Let me try to explain my perspective in a different way:
By way of analogy to USPSTF recommendations on screening, let’s imagine a socio economic group that on average does poorly in higher education. If we followed the “task force” approach of the USPSTF we would say, let’s not waste money and resources trying to educate these folks — look at how bad the outcomes are for so many of them. Is that really the world we want to live in or should we see how to create more successful outcomes. The same goes with screening in my opinion. It clearly provides important life defining information for some of us — so why is USPSTF so ready to throw us out as meaningless exceptions? It would seem to me that the successes, even if a minority, prove the worth of screening and USPSTF should study those and compare them to the failures, and then draw conclusions as to what to do right, rather than trying to reduce screeing because of the failures.
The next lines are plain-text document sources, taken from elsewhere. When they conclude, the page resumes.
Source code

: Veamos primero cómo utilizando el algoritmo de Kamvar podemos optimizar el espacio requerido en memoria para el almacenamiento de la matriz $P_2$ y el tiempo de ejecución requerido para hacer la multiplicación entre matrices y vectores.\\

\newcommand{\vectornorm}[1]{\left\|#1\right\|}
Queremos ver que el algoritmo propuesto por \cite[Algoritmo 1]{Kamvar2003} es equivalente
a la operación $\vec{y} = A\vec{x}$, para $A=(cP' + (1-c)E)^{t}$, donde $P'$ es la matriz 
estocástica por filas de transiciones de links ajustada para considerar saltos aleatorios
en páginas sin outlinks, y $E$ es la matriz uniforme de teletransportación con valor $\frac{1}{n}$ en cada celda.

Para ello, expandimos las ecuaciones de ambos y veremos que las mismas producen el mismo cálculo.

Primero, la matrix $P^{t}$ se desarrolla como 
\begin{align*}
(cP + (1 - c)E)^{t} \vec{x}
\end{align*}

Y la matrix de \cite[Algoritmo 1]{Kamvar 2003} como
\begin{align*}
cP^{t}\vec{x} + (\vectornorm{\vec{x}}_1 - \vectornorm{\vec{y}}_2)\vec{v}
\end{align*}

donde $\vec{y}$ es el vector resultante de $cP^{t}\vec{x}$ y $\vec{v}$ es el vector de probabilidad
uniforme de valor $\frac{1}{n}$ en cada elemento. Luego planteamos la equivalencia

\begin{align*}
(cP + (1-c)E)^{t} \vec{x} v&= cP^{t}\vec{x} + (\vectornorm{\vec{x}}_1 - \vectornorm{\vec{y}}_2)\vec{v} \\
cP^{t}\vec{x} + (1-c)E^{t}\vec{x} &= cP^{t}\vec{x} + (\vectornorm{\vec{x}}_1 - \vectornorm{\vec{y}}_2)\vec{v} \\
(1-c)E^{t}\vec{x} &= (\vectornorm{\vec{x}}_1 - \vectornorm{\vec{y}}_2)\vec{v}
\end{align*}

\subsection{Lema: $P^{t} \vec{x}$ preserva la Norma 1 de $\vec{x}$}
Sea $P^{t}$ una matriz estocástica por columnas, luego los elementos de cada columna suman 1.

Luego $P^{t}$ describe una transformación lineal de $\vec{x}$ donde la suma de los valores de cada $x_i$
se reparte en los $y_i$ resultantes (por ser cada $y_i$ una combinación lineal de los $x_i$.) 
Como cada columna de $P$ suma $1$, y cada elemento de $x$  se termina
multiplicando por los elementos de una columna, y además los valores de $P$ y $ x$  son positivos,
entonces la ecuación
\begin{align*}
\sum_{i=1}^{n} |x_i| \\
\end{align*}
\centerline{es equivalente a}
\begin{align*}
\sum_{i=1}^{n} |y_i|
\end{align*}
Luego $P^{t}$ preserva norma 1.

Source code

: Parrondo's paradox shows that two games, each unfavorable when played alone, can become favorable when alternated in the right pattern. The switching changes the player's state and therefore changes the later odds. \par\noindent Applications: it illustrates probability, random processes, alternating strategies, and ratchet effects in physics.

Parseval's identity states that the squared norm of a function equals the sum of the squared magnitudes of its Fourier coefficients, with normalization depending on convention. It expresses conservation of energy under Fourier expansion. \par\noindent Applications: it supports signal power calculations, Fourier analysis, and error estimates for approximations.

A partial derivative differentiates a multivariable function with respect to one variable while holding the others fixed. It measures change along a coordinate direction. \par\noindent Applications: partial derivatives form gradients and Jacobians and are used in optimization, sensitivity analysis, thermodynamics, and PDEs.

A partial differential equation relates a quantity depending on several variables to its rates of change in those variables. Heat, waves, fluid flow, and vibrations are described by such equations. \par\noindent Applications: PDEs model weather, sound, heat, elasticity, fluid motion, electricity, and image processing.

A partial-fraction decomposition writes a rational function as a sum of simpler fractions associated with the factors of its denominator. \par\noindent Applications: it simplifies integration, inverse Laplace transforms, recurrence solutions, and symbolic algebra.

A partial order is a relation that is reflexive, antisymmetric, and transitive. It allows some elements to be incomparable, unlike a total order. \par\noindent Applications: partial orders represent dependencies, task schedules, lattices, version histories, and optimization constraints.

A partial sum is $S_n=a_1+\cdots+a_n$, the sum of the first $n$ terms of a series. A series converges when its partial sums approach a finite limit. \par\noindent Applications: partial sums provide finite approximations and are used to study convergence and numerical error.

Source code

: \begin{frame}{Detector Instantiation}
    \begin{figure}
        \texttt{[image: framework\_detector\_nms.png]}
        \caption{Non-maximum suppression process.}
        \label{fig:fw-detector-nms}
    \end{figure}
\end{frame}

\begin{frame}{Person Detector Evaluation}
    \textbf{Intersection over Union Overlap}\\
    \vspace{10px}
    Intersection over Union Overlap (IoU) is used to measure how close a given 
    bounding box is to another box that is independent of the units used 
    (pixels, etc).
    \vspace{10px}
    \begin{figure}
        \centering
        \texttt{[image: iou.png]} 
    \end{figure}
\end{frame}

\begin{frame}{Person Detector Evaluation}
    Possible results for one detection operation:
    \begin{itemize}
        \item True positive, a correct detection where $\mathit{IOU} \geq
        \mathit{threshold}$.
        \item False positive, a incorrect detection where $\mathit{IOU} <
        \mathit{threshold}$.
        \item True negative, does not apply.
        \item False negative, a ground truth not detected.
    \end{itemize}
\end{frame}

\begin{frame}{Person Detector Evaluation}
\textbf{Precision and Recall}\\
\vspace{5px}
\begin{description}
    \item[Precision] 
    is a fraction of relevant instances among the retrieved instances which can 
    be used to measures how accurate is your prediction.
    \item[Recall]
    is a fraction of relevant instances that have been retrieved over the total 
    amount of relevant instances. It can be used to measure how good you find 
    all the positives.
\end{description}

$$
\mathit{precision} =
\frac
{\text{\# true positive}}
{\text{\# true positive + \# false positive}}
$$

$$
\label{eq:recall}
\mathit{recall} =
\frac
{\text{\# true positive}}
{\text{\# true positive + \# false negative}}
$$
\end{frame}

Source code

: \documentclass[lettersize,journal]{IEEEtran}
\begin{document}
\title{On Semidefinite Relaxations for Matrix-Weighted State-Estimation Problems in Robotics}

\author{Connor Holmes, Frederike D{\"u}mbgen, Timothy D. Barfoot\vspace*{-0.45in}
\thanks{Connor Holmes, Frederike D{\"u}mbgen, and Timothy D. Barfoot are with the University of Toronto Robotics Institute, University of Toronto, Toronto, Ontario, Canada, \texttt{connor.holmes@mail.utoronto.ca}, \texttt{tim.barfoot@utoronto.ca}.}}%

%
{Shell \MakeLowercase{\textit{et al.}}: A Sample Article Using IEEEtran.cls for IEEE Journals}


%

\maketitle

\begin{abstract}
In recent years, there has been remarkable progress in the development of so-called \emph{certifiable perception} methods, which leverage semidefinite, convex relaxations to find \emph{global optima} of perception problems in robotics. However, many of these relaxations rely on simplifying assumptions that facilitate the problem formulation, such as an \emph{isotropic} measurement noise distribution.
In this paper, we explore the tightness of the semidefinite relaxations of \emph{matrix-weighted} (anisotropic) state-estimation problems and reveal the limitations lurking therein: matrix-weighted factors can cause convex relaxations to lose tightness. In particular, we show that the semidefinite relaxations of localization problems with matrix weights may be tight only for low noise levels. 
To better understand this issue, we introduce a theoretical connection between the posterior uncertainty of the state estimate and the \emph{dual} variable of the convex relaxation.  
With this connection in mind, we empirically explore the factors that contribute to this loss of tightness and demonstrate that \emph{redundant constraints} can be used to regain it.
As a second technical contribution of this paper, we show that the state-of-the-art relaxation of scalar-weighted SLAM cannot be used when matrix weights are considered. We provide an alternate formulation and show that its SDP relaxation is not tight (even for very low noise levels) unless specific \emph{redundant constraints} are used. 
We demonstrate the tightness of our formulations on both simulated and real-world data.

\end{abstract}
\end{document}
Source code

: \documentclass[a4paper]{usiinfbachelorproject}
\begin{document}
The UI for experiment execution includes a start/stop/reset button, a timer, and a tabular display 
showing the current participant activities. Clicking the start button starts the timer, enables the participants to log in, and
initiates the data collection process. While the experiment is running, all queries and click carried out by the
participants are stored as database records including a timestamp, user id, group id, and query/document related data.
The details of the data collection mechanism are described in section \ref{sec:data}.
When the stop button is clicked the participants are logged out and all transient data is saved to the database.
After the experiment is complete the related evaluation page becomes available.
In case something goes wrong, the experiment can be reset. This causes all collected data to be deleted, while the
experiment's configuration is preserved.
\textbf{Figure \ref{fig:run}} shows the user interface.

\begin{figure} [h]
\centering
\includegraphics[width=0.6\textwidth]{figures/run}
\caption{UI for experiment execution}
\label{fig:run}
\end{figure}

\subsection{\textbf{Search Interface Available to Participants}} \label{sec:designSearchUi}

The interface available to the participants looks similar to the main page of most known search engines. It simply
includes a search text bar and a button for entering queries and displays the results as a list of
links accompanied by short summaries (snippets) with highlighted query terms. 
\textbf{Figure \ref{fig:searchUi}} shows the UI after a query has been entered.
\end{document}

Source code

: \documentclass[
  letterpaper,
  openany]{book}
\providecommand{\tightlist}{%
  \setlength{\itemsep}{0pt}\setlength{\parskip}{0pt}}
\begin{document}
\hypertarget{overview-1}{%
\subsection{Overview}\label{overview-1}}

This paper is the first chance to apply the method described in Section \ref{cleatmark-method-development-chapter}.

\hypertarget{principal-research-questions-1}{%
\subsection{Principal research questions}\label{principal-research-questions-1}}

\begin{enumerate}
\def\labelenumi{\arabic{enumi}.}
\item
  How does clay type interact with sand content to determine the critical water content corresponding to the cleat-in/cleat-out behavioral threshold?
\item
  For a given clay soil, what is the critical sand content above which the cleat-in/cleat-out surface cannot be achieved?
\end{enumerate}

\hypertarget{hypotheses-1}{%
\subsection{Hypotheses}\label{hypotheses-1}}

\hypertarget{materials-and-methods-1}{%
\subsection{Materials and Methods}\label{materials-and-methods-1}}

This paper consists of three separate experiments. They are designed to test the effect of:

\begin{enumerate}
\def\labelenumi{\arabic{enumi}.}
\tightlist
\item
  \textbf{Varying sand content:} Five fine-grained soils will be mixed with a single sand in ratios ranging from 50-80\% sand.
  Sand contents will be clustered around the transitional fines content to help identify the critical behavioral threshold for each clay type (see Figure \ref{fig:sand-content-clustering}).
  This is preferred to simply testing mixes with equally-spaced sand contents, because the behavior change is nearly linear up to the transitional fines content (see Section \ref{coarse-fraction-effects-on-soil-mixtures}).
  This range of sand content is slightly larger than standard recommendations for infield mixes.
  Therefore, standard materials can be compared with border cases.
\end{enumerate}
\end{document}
If you had the unfortunate experience of being diagnosed with breast cancer or prostate cancer, would you go to the USPSTF to get an opinion on what to do next? Of course not, because they only deal with statistics and averages. We all seek ways to be above average and to raise the average. If you want to be average and bellow, follow the USPSTF suggestions. However if you want to be treated as a unique individual, and to get the best possible treatment, and to have your own variations in diagnosis and disease taken into account go to specialists in the disease, several for a range of opinions. Read up all you can, check out the latest research papers (scientific papers with specific details of the patients, treatments, etc , not mass undifferentiated outmoded population surveys.